━━━ RECORDS

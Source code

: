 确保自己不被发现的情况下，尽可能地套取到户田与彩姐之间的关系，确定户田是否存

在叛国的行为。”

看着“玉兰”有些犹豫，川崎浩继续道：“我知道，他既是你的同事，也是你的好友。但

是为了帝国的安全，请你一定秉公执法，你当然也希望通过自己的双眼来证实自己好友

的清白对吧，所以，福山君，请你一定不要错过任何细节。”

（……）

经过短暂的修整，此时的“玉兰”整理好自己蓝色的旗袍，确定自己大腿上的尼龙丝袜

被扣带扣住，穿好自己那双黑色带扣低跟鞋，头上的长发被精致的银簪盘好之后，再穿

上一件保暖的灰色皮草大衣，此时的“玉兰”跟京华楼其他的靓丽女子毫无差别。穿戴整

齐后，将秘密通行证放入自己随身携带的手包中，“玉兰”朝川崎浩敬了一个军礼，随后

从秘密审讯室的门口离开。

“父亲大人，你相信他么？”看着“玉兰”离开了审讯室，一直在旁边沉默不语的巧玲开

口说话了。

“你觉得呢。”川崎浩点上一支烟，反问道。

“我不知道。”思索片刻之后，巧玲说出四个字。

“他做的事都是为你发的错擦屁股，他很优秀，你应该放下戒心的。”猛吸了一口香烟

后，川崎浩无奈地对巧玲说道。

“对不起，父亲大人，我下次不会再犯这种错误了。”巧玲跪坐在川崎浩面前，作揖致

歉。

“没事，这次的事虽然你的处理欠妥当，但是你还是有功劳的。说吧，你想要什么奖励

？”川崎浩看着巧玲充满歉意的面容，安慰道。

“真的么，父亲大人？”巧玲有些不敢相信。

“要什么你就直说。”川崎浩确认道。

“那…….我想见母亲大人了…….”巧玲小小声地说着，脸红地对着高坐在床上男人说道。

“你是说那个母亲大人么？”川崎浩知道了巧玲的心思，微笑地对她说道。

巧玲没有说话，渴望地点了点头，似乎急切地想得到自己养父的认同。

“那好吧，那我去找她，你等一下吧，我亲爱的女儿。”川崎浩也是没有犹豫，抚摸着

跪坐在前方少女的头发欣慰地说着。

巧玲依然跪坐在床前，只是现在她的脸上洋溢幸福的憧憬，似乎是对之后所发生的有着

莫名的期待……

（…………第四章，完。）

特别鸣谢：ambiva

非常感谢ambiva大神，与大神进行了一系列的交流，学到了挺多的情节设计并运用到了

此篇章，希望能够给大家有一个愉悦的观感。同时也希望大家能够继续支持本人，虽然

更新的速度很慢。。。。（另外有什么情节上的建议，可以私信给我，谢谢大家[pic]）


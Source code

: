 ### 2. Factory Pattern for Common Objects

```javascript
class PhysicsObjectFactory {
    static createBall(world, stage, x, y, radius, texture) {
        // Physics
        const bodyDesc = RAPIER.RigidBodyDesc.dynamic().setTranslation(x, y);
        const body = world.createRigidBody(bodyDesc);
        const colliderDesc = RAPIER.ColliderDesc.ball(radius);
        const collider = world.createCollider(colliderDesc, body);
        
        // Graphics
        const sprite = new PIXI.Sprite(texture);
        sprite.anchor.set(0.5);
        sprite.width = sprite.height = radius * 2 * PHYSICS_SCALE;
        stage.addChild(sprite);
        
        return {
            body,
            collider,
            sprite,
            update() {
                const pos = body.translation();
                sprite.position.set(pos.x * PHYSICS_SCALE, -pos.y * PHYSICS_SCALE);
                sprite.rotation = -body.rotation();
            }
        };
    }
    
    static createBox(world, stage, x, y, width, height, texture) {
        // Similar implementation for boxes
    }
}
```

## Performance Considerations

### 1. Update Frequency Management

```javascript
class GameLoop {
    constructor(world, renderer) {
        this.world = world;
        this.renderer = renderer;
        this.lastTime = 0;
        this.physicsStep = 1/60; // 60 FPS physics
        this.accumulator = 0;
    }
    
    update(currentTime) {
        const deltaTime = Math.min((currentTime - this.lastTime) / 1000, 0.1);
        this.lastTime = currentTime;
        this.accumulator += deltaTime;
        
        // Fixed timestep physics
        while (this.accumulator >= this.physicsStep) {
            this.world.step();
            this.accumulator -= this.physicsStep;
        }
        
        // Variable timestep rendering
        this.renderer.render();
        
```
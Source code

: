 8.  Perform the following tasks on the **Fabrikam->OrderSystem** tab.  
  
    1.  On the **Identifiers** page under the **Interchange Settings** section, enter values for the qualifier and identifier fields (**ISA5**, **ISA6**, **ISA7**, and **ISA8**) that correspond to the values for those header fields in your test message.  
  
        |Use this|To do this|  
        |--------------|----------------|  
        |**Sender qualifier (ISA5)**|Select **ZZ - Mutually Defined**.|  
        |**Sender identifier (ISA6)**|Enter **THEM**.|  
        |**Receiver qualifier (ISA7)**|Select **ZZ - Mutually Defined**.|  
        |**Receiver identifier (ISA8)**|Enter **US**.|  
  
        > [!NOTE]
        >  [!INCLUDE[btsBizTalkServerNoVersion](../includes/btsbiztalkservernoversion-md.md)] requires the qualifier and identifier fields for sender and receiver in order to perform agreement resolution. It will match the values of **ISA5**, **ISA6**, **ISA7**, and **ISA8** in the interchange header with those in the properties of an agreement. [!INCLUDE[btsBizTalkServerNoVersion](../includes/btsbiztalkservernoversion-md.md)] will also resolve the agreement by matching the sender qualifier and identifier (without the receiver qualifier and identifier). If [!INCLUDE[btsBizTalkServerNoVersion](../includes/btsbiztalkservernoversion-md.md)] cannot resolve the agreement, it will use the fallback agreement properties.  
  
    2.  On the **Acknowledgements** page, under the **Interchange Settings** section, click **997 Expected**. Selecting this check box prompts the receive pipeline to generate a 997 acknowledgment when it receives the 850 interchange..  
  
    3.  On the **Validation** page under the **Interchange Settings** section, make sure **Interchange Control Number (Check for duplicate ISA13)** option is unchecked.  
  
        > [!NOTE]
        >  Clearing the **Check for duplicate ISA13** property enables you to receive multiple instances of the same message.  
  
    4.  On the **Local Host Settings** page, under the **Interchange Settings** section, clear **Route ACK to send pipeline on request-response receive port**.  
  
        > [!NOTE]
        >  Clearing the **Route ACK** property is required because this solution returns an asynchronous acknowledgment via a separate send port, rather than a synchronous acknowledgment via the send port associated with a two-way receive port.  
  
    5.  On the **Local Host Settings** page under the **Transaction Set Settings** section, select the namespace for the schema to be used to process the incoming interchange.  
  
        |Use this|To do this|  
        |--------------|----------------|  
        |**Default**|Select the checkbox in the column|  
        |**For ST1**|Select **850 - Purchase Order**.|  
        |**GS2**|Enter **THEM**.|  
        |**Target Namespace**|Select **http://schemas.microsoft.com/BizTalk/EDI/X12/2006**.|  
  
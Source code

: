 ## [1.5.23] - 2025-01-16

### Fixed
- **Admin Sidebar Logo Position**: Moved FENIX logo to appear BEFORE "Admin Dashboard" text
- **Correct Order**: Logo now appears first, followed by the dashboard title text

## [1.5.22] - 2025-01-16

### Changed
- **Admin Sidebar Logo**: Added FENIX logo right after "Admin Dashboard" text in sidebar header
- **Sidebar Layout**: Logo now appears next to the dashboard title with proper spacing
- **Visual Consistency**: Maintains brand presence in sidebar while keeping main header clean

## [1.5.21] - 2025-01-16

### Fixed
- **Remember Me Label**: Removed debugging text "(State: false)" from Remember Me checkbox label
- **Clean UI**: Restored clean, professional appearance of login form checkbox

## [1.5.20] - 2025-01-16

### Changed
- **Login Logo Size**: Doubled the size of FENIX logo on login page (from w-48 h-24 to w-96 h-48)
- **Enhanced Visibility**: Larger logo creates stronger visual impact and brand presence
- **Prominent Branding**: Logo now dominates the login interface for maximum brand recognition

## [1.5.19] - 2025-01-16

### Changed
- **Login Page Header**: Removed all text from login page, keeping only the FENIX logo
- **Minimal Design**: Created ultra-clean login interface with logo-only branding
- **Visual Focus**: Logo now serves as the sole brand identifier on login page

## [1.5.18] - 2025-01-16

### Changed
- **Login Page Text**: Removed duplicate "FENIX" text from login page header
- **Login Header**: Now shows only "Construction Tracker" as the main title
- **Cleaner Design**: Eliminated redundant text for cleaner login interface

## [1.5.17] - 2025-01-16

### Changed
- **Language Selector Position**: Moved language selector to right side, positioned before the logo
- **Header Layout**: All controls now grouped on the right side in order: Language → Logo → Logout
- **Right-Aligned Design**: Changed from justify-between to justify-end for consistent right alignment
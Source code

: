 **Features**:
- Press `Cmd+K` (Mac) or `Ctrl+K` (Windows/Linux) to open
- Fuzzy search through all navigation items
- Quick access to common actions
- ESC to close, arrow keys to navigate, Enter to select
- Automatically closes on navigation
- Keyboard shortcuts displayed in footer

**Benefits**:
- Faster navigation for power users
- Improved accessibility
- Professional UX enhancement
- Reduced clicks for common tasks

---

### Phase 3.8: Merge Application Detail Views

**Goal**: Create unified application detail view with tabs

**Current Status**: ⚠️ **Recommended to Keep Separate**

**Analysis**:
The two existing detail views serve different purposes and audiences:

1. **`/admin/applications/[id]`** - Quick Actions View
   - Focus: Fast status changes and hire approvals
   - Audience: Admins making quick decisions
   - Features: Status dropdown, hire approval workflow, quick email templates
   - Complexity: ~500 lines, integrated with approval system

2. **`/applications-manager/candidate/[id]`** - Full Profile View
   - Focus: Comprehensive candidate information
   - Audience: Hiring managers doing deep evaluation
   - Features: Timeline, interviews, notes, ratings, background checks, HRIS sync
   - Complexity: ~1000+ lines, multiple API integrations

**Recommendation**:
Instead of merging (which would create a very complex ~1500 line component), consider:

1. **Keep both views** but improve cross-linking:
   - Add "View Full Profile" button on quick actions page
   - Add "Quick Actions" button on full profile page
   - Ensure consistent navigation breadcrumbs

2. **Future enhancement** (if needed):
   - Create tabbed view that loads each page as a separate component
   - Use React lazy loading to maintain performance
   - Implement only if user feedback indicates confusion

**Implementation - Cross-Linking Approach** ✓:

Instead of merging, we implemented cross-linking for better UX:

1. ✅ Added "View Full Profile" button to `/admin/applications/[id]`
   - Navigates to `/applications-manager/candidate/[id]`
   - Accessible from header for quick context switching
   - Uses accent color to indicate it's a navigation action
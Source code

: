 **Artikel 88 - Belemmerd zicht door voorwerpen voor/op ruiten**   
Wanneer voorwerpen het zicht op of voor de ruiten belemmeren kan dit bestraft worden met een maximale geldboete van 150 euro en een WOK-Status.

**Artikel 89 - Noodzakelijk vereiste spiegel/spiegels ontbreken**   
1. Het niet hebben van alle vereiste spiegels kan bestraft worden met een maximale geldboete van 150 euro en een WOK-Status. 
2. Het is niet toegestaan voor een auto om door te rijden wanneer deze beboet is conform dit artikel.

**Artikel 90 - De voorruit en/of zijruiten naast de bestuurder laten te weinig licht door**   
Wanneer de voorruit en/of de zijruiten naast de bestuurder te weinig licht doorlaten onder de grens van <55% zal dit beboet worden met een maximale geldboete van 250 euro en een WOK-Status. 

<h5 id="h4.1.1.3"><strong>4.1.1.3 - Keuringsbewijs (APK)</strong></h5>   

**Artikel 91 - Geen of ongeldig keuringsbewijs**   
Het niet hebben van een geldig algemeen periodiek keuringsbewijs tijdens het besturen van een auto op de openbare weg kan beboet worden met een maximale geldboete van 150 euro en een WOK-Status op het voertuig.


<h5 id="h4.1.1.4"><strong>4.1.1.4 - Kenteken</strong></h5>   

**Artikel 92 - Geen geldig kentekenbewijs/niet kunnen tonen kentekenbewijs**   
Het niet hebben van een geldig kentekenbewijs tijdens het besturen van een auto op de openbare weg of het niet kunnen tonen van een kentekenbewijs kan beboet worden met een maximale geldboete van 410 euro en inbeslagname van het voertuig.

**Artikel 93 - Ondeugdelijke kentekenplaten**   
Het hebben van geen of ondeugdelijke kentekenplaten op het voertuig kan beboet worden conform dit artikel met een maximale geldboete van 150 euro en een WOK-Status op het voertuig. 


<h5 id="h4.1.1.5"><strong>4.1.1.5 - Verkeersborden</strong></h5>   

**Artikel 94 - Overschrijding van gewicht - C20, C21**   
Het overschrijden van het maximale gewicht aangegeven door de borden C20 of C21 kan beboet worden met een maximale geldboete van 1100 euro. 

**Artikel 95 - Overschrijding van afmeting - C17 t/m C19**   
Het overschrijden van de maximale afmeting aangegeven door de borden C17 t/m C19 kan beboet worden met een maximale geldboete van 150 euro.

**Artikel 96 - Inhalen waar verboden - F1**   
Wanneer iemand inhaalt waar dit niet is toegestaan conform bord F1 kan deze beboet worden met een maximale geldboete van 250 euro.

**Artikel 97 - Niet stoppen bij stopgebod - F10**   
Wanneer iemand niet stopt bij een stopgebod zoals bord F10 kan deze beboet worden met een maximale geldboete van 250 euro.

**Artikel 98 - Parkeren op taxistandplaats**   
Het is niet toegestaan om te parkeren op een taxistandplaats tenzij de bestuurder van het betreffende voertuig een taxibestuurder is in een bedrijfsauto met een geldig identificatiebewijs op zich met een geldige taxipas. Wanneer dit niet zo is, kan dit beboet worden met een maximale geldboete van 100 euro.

━━━━━━

* **TASK STATEMENT**: Show every line of the data in which the word "duplicate" appears.

* **TASK RESULT**:
    3.  On the **Validation** page under the **Interchange Settings** section, make sure **Interchange Control Number (Check for duplicate ISA13)** option is unchecked.  
        >  Clearing the **Check for duplicate ISA13** property enables you to receive multiple instances of the same message.  
- **Login Page Text**: Removed duplicate "FENIX" text from login page header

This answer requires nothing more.